10 - Logan
Dès que la voiture démarre, je retourne à l'intérieur et claque la porte d'entrée, furax. Comment ai-je pu lui sortir une telle connerie ? Après tout, qu'est-ce que ça peut me foutre si elle traîne avec l'autre connard ? Un dealer et une pute, c'est le tableau idyllique, non ? Si ma conscience est d'accord avec cette foutue pensée, ce n'est pas le cas de mon cœur, qui grogne son mécontentement.
Putain de bordel de merde, je suis mal barré si ces deux-là se mettent à se livrer une guerre sans merci.
Il a fallu une heure pour que ces putains de sentiments contre lesquels j'ai lutté durant une année entière viennent m'exploser à la gueule ! La voir si spontanée et naturelle m'a ramené en arrière sans crier gare. Je suis vraiment un gros taré de me laisser ainsi berner.

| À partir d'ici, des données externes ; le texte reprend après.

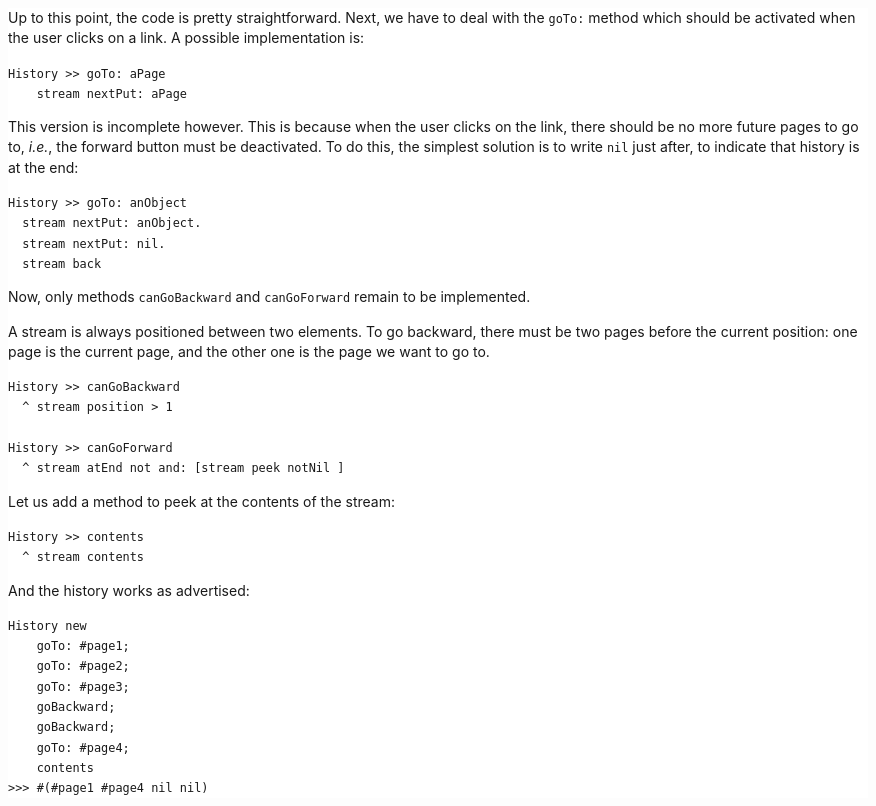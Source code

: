 
Up to this point, the code is pretty straightforward. Next, we have to deal with
the `goTo:` method which should be activated when the user clicks on a link. A
possible implementation is:


```
History >> goTo: aPage
    stream nextPut: aPage
```


This version is incomplete however. This is because when the user clicks on the
link, there should be no more future pages to go to, _i.e._, the forward
button must be deactivated. To do this, the simplest solution is to write
`nil` just after, to indicate that history is at the end:


```
History >> goTo: anObject
  stream nextPut: anObject.
  stream nextPut: nil.
  stream back
```


Now, only methods `canGoBackward` and `canGoForward` remain to be
implemented.

A stream is always positioned between two elements. To go backward, there must
be two pages before the current position: one page is the current page, and the
other one is the page we want to go to.


```
History >> canGoBackward
  ^ stream position > 1

History >> canGoForward
  ^ stream atEnd not and: [stream peek notNil ]
```


Let us add a method to peek at the contents of the stream:


```
History >> contents
  ^ stream contents
```


And the history works as advertised:


```testcase=true
History new
	goTo: #page1;
	goTo: #page2;
	goTo: #page3;
	goBackward;
	goBackward;
	goTo: #page4;
	contents
>>> #(#page1 #page4 nil nil)
```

Lucy n'est plus rien, si ce n'est cette salope qui se tape tous les mecs de la ville. Je ne dois pas l'oublier. Tel un mantra, cette pensée se répète en boucle dans ma tête. Il ne faut pas que je laisse mon cœur aux commandes sinon je vais me retrouver dans la merde en moins de deux.
Je remonte les escaliers quatre à quatre, comme si j'avais le feu au cul. Il faut que je trouve moyen de me calmer et de la sortir de ma tête. Pourtant rien ne me paraît plus compliqué que de le faire à cet instant. Même hors d'elle, elle m'a ébloui, tel un putain de rayon de soleil sur le pare-brise de ma caisse en fin de journée.
Qu'est-ce qu'il m'arrive, bordel ?
Fou de rage à cause de ce que je ressens pour elle, je claque la porte de ma chambre, avant de me défouler sur tous les objets qui me tombent sous la main. Même ma gratte y passe. Rien à foutre ! De toute façon, je n'en joue plus depuis des années.
Lessivé, je finis par m'écrouler sur mon lit. Les mains croisées sous ma nuque, je contemple le planisphère sur mon plafond. Lorsque ma respiration retrouve une allure normale, je me penche pour sortir une boîte à godasses de sous mon lit, dans laquelle j'ai rangé tous nos souvenirs à Lucy et moi. Je m'assois, puis j'en ôte le couvercle et j'en extrais la photo prise l'été de nos seize ans, juste avant que je parte en vacances. Revoir cette image me tord les tripes. Notre complicité me manque. Ses rires me manquent... Elle me manque tout simplement.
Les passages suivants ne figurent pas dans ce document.